Try to figure out how we'd do this using groupby.
It is possible to group a DataFrame by multiple features. For example, if we group by Year and Sex we get back a DataFrame with the total number of babies of each sex born in each year.
babynames.groupby(["Year", "Sex"]).agg(sum).head(6)
The DataFrame resulting from the aggregation operation is now multi-indexed. That is, it has more than one dimension to its index. We will explore this in next week's exercises.
#size returns a Series giving the size of each group
elections.groupby("Party").size().head(15)
# filter gives a copy of the original DataFrame where row r is included
# if its group obeys the given condition
#
# Note: Filtering is done per GROUP, not per ROW.
elections.groupby("Year").filter(lambda sf: sf["%"].max() < 45)
As an alternative to groupby.agg(sum), we can also simply do groupby.sum().
elections.groupby("Year").agg(sum).head()
elections.groupby("Year").sum().head()
The same applies for many other common operations.
elections.groupby("Year").agg(max).head()
elections.groupby("Year").max().head()
#elections.groupby("Year").mean().head()
#elections.groupby("Year").median().head()
elections.groupby("Year").max().head()
Suppose we want to build a table showing the total number of babies born of each sex in each year. One way is to groupby using both columns of interest.
babynames.groupby(["Year", "Sex"]).agg(sum).head(6)
A more natural approach is to use a pivot table (like we saw in data 8).
babynames_pivot = babynames.pivot_table(
index='Year', # the rows (turned into index)
columns='Sex', # the column values
values='Count', # the field(s) to processed in each group
aggfunc=np.max, # group operation
)
babynames_pivot.head(6)
The basic idea behind pivot tables is shown in the image below.
In goal 1, we didn't take into account the unlikely possibility that the most popular name was actually spread across both birth sexes. For example, what if in the table below it turns out that there were 300 female Noahs born in CA in 2018. In that case, Noah would actually be the most popular.

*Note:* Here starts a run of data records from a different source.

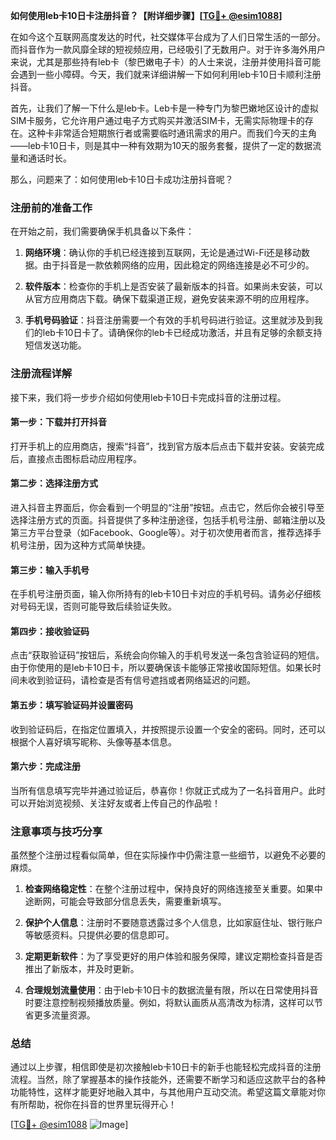 **如何使用leb卡10日卡注册抖音？【附详细步骤】[[TG💪+ @esim1088](https://t.me/s/esim1088)]**

在如今这个互联网高度发达的时代，社交媒体平台成为了人们日常生活的一部分。而抖音作为一款风靡全球的短视频应用，已经吸引了无数用户。对于许多海外用户来说，尤其是那些持有leb卡（黎巴嫩电子卡）的人士来说，注册并使用抖音可能会遇到一些小障碍。今天，我们就来详细讲解一下如何利用leb卡10日卡顺利注册抖音。

首先，让我们了解一下什么是leb卡。Leb卡是一种专门为黎巴嫩地区设计的虚拟SIM卡服务，它允许用户通过电子方式购买并激活SIM卡，无需实际物理卡的存在。这种卡非常适合短期旅行者或需要临时通讯需求的用户。而我们今天的主角——leb卡10日卡，则是其中一种有效期为10天的服务套餐，提供了一定的数据流量和通话时长。

那么，问题来了：如何使用leb卡10日卡成功注册抖音呢？

### 注册前的准备工作

在开始之前，我们需要确保手机具备以下条件：

1. **网络环境**：确认你的手机已经连接到互联网，无论是通过Wi-Fi还是移动数据。由于抖音是一款依赖网络的应用，因此稳定的网络连接是必不可少的。
   
2. **软件版本**：检查你的手机上是否安装了最新版本的抖音。如果尚未安装，可以从官方应用商店下载。确保下载渠道正规，避免安装来源不明的应用程序。

3. **手机号码验证**：抖音注册需要一个有效的手机号码进行验证。这里就涉及到我们的leb卡10日卡了。请确保你的leb卡已经成功激活，并且有足够的余额支持短信发送功能。

### 注册流程详解

接下来，我们将一步步介绍如何使用leb卡10日卡完成抖音的注册过程。

#### 第一步：下载并打开抖音

打开手机上的应用商店，搜索“抖音”，找到官方版本后点击下载并安装。安装完成后，直接点击图标启动应用程序。

#### 第二步：选择注册方式

进入抖音主界面后，你会看到一个明显的“注册”按钮。点击它，然后你会被引导至选择注册方式的页面。抖音提供了多种注册途径，包括手机号注册、邮箱注册以及第三方平台登录（如Facebook、Google等）。对于初次使用者而言，推荐选择手机号注册，因为这种方式简单快捷。

#### 第三步：输入手机号

在手机号注册页面，输入你所持有的leb卡10日卡对应的手机号码。请务必仔细核对号码无误，否则可能导致后续验证失败。

#### 第四步：接收验证码

点击“获取验证码”按钮后，系统会向你输入的手机号发送一条包含验证码的短信。由于你使用的是leb卡10日卡，所以要确保该卡能够正常接收国际短信。如果长时间未收到验证码，请检查是否有信号遮挡或者网络延迟的问题。

#### 第五步：填写验证码并设置密码

收到验证码后，在指定位置填入，并按照提示设置一个安全的密码。同时，还可以根据个人喜好填写昵称、头像等基本信息。

#### 第六步：完成注册

当所有信息填写完毕并通过验证后，恭喜你！你就正式成为了一名抖音用户。此时可以开始浏览视频、关注好友或者上传自己的作品啦！

### 注意事项与技巧分享

虽然整个注册过程看似简单，但在实际操作中仍需注意一些细节，以避免不必要的麻烦。

1. **检查网络稳定性**：在整个注册过程中，保持良好的网络连接至关重要。如果中途断网，可能会导致部分信息丢失，需要重新填写。

2. **保护个人信息**：注册时不要随意透露过多个人信息，比如家庭住址、银行账户等敏感资料。只提供必要的信息即可。

3. **定期更新软件**：为了享受更好的用户体验和服务保障，建议定期检查抖音是否推出了新版本，并及时更新。

4. **合理规划流量使用**：由于leb卡10日卡的数据流量有限，所以在日常使用抖音时要注意控制视频播放质量。例如，将默认画质从高清改为标清，这样可以节省更多流量资源。

### 总结

通过以上步骤，相信即使是初次接触leb卡10日卡的新手也能轻松完成抖音的注册流程。当然，除了掌握基本的操作技能外，还需要不断学习和适应这款平台的各种功能特性，这样才能更好地融入其中，与其他用户互动交流。希望这篇文章能对你有所帮助，祝你在抖音的世界里玩得开心！

[[TG💪+ @esim1088](https://t.me/s/esim1088) ![Image](https://i.postimg.cc/4NQfJmqS/Snipaste-2025-05-13-00-14-12.png)] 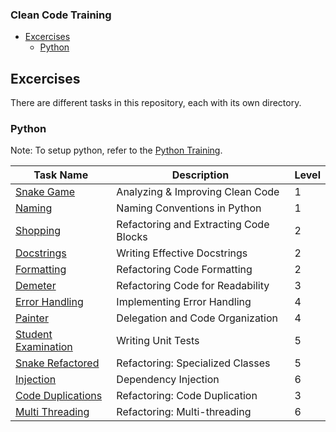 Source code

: ### Clean Code Training 

- [Excercises](#excercises)
  - [Python](#python)

## Excercises

There are different tasks in this repository, each with its own directory.  

### Python
Note: To setup python, refer to the [Python Training](./Python/README.md).
  
| Task Name | Description | Level |
|---|---|---|
| [Snake Game](./Python/src/01_introduction/README.md) | Analyzing & Improving Clean Code | 1 |
| [Naming](./Python/src/02_naming/README.md) | Naming Conventions in Python | 1 |
| [Shopping](./Python/src/03_codeblocks/README.md) | Refactoring and Extracting Code Blocks | 2 |
| [Docstrings](./Python/src/04_comments/README.md) | Writing Effective Docstrings | 2 |
| [Formatting](./Python/src/05_formatting/README.md) | Refactoring Code Formatting | 2 |
| [Demeter](./Python/src/06_demeter/README.md) | Refactoring Code for Readability | 3 |
| [Error Handling](./Python/src/07_error_handling/README.md) | Implementing Error Handling | 4 |
| [Painter](./Python/src/08_delegation/README.md) | Delegation and Code Organization | 4 |
| [Student Examination](./Python/src/09_testing/README.md) | Writing Unit Tests | 5 |
| [Snake Refactored](./Python/src/10_classes/README.md) | Refactoring: Specialized Classes | 5 |
| [Injection](./Python/src/11_injection/README.md) | Dependency Injection | 6 |
| [Code Duplications](./Python/src/12_duplication/README.md) | Refactoring: Code Duplication | 3 |
| [Multi Threading](./Python/src/13_multithreading/README.md) | Refactoring: Multi-threading | 6 | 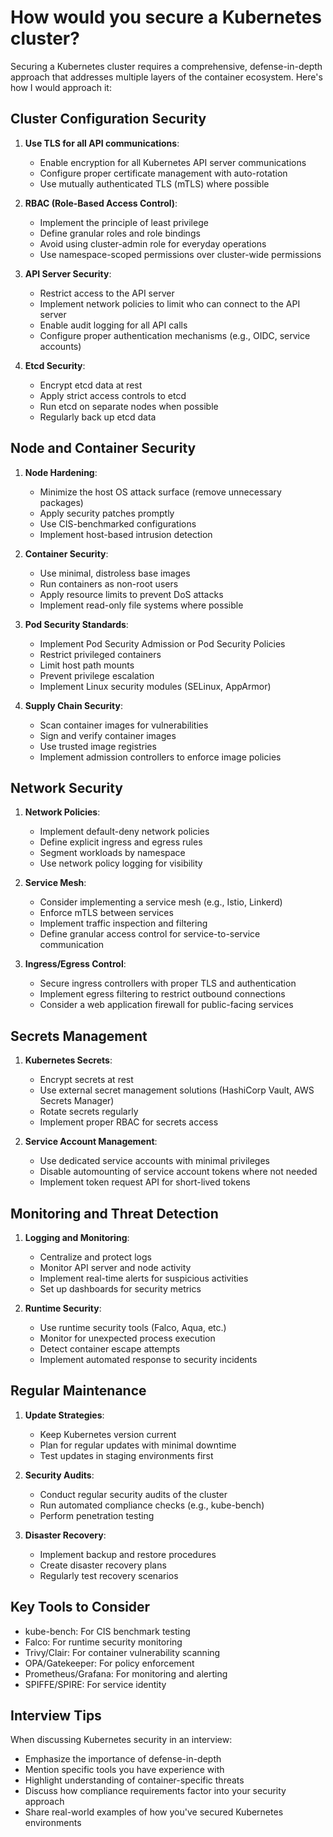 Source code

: # How would you secure a Kubernetes cluster?

Securing a Kubernetes cluster requires a comprehensive, defense-in-depth approach that addresses multiple layers of the container ecosystem. Here's how I would approach it:

## Cluster Configuration Security

1. **Use TLS for all API communications**:
   - Enable encryption for all Kubernetes API server communications
   - Configure proper certificate management with auto-rotation
   - Use mutually authenticated TLS (mTLS) where possible

2. **RBAC (Role-Based Access Control)**:
   - Implement the principle of least privilege
   - Define granular roles and role bindings
   - Avoid using cluster-admin role for everyday operations
   - Use namespace-scoped permissions over cluster-wide permissions

3. **API Server Security**:
   - Restrict access to the API server
   - Implement network policies to limit who can connect to the API server
   - Enable audit logging for all API calls
   - Configure proper authentication mechanisms (e.g., OIDC, service accounts)

4. **Etcd Security**:
   - Encrypt etcd data at rest
   - Apply strict access controls to etcd
   - Run etcd on separate nodes when possible
   - Regularly back up etcd data

## Node and Container Security

1. **Node Hardening**:
   - Minimize the host OS attack surface (remove unnecessary packages)
   - Apply security patches promptly
   - Use CIS-benchmarked configurations
   - Implement host-based intrusion detection

2. **Container Security**:
   - Use minimal, distroless base images
   - Run containers as non-root users
   - Apply resource limits to prevent DoS attacks
   - Implement read-only file systems where possible

3. **Pod Security Standards**:
   - Implement Pod Security Admission or Pod Security Policies
   - Restrict privileged containers
   - Limit host path mounts
   - Prevent privilege escalation
   - Implement Linux security modules (SELinux, AppArmor)

4. **Supply Chain Security**:
   - Scan container images for vulnerabilities
   - Sign and verify container images
   - Use trusted image registries
   - Implement admission controllers to enforce image policies

## Network Security

1. **Network Policies**:
   - Implement default-deny network policies
   - Define explicit ingress and egress rules
   - Segment workloads by namespace
   - Use network policy logging for visibility

2. **Service Mesh**:
   - Consider implementing a service mesh (e.g., Istio, Linkerd)
   - Enforce mTLS between services
   - Implement traffic inspection and filtering
   - Define granular access control for service-to-service communication

3. **Ingress/Egress Control**:
   - Secure ingress controllers with proper TLS and authentication
   - Implement egress filtering to restrict outbound connections
   - Consider a web application firewall for public-facing services

## Secrets Management

1. **Kubernetes Secrets**:
   - Encrypt secrets at rest
   - Use external secret management solutions (HashiCorp Vault, AWS Secrets Manager)
   - Rotate secrets regularly
   - Implement proper RBAC for secrets access

2. **Service Account Management**:
   - Use dedicated service accounts with minimal privileges
   - Disable automounting of service account tokens where not needed
   - Implement token request API for short-lived tokens

## Monitoring and Threat Detection

1. **Logging and Monitoring**:
   - Centralize and protect logs
   - Monitor API server and node activity
   - Implement real-time alerts for suspicious activities
   - Set up dashboards for security metrics

2. **Runtime Security**:
   - Use runtime security tools (Falco, Aqua, etc.)
   - Monitor for unexpected process execution
   - Detect container escape attempts
   - Implement automated response to security incidents

## Regular Maintenance

1. **Update Strategies**:
   - Keep Kubernetes version current
   - Plan for regular updates with minimal downtime
   - Test updates in staging environments first

2. **Security Audits**:
   - Conduct regular security audits of the cluster
   - Run automated compliance checks (e.g., kube-bench)
   - Perform penetration testing

3. **Disaster Recovery**:
   - Implement backup and restore procedures
   - Create disaster recovery plans
   - Regularly test recovery scenarios

## Key Tools to Consider

- kube-bench: For CIS benchmark testing
- Falco: For runtime security monitoring
- Trivy/Clair: For container vulnerability scanning
- OPA/Gatekeeper: For policy enforcement
- Prometheus/Grafana: For monitoring and alerting
- SPIFFE/SPIRE: For service identity

## Interview Tips

When discussing Kubernetes security in an interview:
- Emphasize the importance of defense-in-depth
- Mention specific tools you have experience with
- Highlight understanding of container-specific threats
- Discuss how compliance requirements factor into your security approach
- Share real-world examples of how you've secured Kubernetes environments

Since our queries are getting pretty long, I've stuck them inside parentheses which allows us to spread them over many lines.
(
babynames[babynames["Year"] == 2018]
.sort_values(by = "Count", ascending = False)
.head(5)
)
Try to add a single line to the operation above so that each row represents the sum of male and female babies born in 2018 with that name. To do this, fill in the ??? below.
(
babynames[babynames["Year"] == 2018]
#.???
.sort_values(by = "Count", ascending = False)
.head(5)
)